Visualize Rollout Results

# prepare for visualization
def generate_t30_grid():
    # T62 Gaussian grid parameters
    nlat = 48  # Number of latitudes
    nlon = 96  # Number of longitudes

    # Gaussian latitudes and weights
    latitudes, weights = np.polynomial.legendre.leggauss(nlat)
    latitudes = np.arcsin(latitudes) * (180.0 / np.pi)  # Convert to degrees

    # Longitudes
    longitudes = np.linspace(0, 360, nlon, endpoint=False)

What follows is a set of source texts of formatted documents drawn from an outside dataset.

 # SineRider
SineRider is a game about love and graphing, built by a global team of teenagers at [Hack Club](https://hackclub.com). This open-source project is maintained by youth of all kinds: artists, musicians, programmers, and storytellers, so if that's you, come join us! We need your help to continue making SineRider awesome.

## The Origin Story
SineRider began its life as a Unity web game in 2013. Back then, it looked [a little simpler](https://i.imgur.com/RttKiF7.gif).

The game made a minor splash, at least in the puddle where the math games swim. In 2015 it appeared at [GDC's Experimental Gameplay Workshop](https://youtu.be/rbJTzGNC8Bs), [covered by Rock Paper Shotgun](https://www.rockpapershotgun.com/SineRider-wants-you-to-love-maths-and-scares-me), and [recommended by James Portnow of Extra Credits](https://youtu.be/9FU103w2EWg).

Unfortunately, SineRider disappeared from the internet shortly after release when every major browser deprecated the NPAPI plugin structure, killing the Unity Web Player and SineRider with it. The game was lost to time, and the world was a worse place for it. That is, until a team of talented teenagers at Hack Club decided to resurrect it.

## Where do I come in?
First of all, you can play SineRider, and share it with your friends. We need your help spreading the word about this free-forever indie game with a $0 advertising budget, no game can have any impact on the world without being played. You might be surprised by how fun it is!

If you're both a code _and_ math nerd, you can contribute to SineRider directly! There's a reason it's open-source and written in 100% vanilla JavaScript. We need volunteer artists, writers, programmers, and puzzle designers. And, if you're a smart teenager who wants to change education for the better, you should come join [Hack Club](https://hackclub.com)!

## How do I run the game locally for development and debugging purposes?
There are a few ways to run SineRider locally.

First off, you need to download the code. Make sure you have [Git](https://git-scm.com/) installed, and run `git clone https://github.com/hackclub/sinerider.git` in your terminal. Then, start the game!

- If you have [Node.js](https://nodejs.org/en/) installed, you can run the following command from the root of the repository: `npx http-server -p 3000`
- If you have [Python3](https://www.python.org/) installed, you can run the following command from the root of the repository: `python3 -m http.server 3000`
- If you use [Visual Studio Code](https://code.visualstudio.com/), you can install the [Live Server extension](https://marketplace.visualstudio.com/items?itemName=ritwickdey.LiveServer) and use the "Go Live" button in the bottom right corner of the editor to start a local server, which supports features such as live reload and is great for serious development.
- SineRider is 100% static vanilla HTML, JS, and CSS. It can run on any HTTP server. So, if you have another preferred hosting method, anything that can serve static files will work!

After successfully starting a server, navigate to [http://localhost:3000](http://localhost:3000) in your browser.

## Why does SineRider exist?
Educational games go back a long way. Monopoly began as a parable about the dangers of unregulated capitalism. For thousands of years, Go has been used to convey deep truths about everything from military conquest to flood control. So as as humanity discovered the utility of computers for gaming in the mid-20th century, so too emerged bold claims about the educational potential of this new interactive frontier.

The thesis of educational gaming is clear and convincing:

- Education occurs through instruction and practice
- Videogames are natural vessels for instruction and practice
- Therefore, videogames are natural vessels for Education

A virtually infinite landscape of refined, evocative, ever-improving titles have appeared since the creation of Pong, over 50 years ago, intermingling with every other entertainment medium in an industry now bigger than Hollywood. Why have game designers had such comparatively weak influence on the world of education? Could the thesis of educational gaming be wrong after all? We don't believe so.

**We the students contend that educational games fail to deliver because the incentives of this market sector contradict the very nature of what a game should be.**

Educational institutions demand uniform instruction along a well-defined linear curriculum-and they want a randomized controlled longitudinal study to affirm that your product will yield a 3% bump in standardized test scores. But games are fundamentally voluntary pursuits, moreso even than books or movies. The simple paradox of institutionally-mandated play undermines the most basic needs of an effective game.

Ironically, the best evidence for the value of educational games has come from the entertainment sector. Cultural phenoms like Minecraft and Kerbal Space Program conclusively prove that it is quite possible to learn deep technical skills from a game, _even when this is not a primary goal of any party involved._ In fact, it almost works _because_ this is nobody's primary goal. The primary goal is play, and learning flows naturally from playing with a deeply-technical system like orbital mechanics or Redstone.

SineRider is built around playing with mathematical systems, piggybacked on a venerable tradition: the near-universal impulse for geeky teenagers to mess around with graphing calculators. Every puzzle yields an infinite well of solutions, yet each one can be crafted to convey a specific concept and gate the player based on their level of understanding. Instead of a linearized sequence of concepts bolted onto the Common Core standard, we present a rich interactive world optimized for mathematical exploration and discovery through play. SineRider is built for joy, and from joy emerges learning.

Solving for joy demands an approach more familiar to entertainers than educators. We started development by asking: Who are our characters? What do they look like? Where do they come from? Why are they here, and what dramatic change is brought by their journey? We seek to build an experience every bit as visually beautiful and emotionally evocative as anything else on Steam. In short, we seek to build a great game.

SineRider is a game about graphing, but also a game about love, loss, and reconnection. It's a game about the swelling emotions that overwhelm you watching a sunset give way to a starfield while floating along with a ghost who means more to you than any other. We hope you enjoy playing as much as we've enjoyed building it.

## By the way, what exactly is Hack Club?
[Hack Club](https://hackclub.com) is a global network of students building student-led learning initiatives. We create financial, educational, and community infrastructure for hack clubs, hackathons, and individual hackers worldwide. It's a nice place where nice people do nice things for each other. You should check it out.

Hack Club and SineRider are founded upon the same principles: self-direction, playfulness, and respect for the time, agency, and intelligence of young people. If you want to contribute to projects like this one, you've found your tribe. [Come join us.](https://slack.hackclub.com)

    return latitudes, longitudes

lat, lon = generate_t30_grid()


vars = ['temperature', 'humidity', 'u_wind', 'v_wind', 'surface_pressure', 'precipitation']
nvars=len(vars)
Lon, Lat = np.meshgrid(lon, lat)

Check the Spatial Pattern

#results from Yue's checkpoint
# path = torch.load(f'{wdir}/checkpoints/136618981.gadi-pbs/regular_training_checkpoint.pth')
# model.load_state_dict(path)

# better checkpoint
#path = torch.load(f'{wdir}/checkpoints/137286020.gadi-pbs/lucie_205.pt')
#path = torch.load(f'{wdir}/checkpoints/137478626.gadi-pbs/lucie_158.pt')
#path = torch.load(f'{wdir}/checkpoints/138987659.gadi-pbs/lucie_340.pt')

#model.load_state_dict(path["model_state_dict"])

#rollout = inference(model, rollout_step, data_inp[initial_frame_idx].unsqueeze(0).to(device), forcing.to(device), forcing_initial_idx, prog_means, prog_stds, diag_means, diag_stds, diff_stds)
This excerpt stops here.